[Start of Attachment]

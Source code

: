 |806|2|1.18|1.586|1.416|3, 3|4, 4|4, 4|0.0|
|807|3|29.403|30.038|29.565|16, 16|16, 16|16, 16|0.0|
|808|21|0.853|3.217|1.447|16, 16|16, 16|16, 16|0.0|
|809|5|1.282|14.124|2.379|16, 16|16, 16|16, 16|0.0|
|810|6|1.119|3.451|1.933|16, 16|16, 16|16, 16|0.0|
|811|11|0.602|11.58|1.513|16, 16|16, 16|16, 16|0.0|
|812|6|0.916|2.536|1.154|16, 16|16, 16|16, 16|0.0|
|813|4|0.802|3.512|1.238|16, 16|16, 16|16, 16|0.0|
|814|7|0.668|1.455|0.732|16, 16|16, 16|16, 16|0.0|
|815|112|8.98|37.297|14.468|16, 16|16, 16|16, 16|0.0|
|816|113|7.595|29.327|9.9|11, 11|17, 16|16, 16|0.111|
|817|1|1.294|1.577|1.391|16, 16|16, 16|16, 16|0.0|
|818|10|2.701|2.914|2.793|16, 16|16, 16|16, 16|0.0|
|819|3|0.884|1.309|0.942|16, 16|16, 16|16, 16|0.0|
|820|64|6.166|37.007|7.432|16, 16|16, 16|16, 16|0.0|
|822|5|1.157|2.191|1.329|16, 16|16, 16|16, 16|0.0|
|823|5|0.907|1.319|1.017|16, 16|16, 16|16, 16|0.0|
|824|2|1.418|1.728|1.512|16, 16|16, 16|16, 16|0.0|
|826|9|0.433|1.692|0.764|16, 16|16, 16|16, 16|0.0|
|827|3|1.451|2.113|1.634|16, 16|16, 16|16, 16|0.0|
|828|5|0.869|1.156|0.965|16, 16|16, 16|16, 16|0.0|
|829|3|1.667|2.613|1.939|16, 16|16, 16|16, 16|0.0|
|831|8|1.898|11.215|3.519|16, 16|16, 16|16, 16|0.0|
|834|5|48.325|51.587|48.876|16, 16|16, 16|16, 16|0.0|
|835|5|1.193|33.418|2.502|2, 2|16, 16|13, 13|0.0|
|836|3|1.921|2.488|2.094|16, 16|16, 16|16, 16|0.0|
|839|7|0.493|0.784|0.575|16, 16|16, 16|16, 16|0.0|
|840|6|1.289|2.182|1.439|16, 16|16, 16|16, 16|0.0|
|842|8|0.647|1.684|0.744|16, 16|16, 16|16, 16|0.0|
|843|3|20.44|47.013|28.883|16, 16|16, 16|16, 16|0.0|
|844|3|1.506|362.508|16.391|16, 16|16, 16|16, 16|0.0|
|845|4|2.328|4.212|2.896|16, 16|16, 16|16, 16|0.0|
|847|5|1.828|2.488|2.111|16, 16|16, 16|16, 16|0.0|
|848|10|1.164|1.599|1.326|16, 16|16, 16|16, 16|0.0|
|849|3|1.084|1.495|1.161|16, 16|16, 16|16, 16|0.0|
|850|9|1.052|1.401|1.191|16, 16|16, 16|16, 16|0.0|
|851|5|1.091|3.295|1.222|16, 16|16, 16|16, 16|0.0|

[End of Attachment]

* [Work instructions] The response should consist of all the entries, set down exactly.

* [Solution for this problem]
Source code

: |806|2|1.18|1.586|1.416|3, 3|4, 4|4, 4|0.0|
|807|3|29.403|30.038|29.565|16, 16|16, 16|16, 16|0.0|
|808|21|0.853|3.217|1.447|16, 16|16, 16|16, 16|0.0|
|809|5|1.282|14.124|2.379|16, 16|16, 16|16, 16|0.0|
|810|6|1.119|3.451|1.933|16, 16|16, 16|16, 16|0.0|
|811|11|0.602|11.58|1.513|16, 16|16, 16|16, 16|0.0|
|812|6|0.916|2.536|1.154|16, 16|16, 16|16, 16|0.0|
|813|4|0.802|3.512|1.238|16, 16|16, 16|16, 16|0.0|
|814|7|0.668|1.455|0.732|16, 16|16, 16|16, 16|0.0|
|815|112|8.98|37.297|14.468|16, 16|16, 16|16, 16|0.0|
|816|113|7.595|29.327|9.9|11, 11|17, 16|16, 16|0.111|
|817|1|1.294|1.577|1.391|16, 16|16, 16|16, 16|0.0|
|818|10|2.701|2.914|2.793|16, 16|16, 16|16, 16|0.0|
|819|3|0.884|1.309|0.942|16, 16|16, 16|16, 16|0.0|
|820|64|6.166|37.007|7.432|16, 16|16, 16|16, 16|0.0|
|822|5|1.157|2.191|1.329|16, 16|16, 16|16, 16|0.0|
|823|5|0.907|1.319|1.017|16, 16|16, 16|16, 16|0.0|
|824|2|1.418|1.728|1.512|16, 16|16, 16|16, 16|0.0|
|826|9|0.433|1.692|0.764|16, 16|16, 16|16, 16|0.0|
|827|3|1.451|2.113|1.634|16, 16|16, 16|16, 16|0.0|
|828|5|0.869|1.156|0.965|16, 16|16, 16|16, 16|0.0|
|829|3|1.667|2.613|1.939|16, 16|16, 16|16, 16|0.0|
|831|8|1.898|11.215|3.519|16, 16|16, 16|16, 16|0.0|
|834|5|48.325|51.587|48.876|16, 16|16, 16|16, 16|0.0|
|835|5|1.193|33.418|2.502|2, 2|16, 16|13, 13|0.0|
|836|3|1.921|2.488|2.094|16, 16|16, 16|16, 16|0.0|
|839|7|0.493|0.784|0.575|16, 16|16, 16|16, 16|0.0|
|840|6|1.289|2.182|1.439|16, 16|16, 16|16, 16|0.0|
|842|8|0.647|1.684|0.744|16, 16|16, 16|16, 16|0.0|
|843|3|20.44|47.013|28.883|16, 16|16, 16|16, 16|0.0|
|844|3|1.506|362.508|16.391|16, 16|16, 16|16, 16|0.0|
|845|4|2.328|4.212|2.896|16, 16|16, 16|16, 16|0.0|
|847|5|1.828|2.488|2.111|16, 16|16, 16|16, 16|0.0|
|848|10|1.164|1.599|1.326|16, 16|16, 16|16, 16|0.0|
|849|3|1.084|1.495|1.161|16, 16|16, 16|16, 16|0.0|
|850|9|1.052|1.401|1.191|16, 16|16, 16|16, 16|0.0|
|851|5|1.091|3.295|1.222|16, 16|16, 16|16, 16|0.0|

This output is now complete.